RECORDS FOR THE TASK
▬▬▬▬▬▬▬▬▬▬

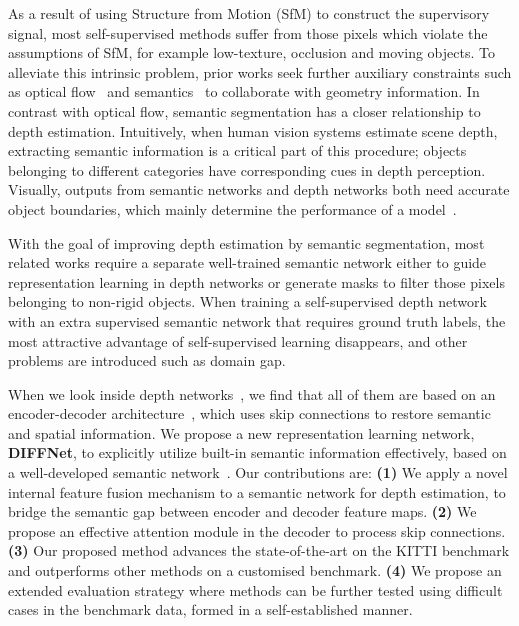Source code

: \documentclass{bmvc2k}
\begin{document}
As a result of using Structure from Motion (SfM) to construct the supervisory signal, most self-supervised methods suffer from those pixels which violate the assumptions of SfM, for example low-texture, occlusion and moving objects. To alleviate this intrinsic problem, prior works seek further auxiliary constraints such as optical flow~\cite{chen2020} and semantics~\cite{kendall2018multi, Zhu_2020_CVPR} to collaborate with geometry information. In contrast with optical flow, semantic segmentation has a closer relationship to depth estimation. Intuitively, when human vision systems estimate scene depth, extracting semantic information is a critical part of this procedure; objects belonging to different categories have corresponding cues in depth perception. Visually, outputs from semantic networks and depth networks both need accurate object boundaries, which mainly determine the performance of a model~\cite{lyu2020hr}.

With the goal of improving depth estimation by semantic segmentation, most related works \cite{chen2019towards, kumar2021syndistnet, klingner2020self, choi2020safenet} require a separate well-trained semantic network either to guide representation learning in depth networks or generate masks to filter those pixels belonging to non-rigid objects. When training a self-supervised depth network with an extra supervised semantic network that requires ground truth labels, the most attractive advantage of self-supervised learning disappears, and other problems are introduced such as domain gap.

When we look inside depth networks~\cite{zhou_sfmlearner, monodepth2}, we find that all of them are based on an encoder-decoder architecture~\cite{u-net}, which uses skip connections to restore semantic and spatial information.
We propose a new representation learning network, \textbf{DIFFNet}, to explicitly utilize built-in semantic information effectively, based on a well-developed semantic network~\cite{hrnet2020}.
Our contributions are:
\textbf{(1)} We apply a novel internal feature fusion mechanism to a semantic network for depth estimation, to bridge the semantic gap between encoder and decoder feature maps.
\textbf{(2)} We propose an effective attention module in the decoder to process skip connections. 
\textbf{(3)} Our proposed method advances the state-of-the-art on the KITTI benchmark and outperforms other methods on a customised benchmark.
\textbf{(4)} We propose an extended evaluation strategy where methods can be further tested using difficult cases in the benchmark data, formed in a self-established manner.
\end{document}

▬▬▬▬▬▬▬▬▬▬

WHAT THE TASK ASKS
Reply with exactly the lines from the one containing "process skip connections." to the last line of the material, inclusive, and with nothing more.

OUTPUT OF THE EXERCISE
\textbf{(2)} We propose an effective attention module in the decoder to process skip connections. 
\textbf{(3)} Our proposed method advances the state-of-the-art on the KITTI benchmark and outperforms other methods on a customised benchmark.
\textbf{(4)} We propose an extended evaluation strategy where methods can be further tested using difficult cases in the benchmark data, formed in a self-established manner.
\end{document}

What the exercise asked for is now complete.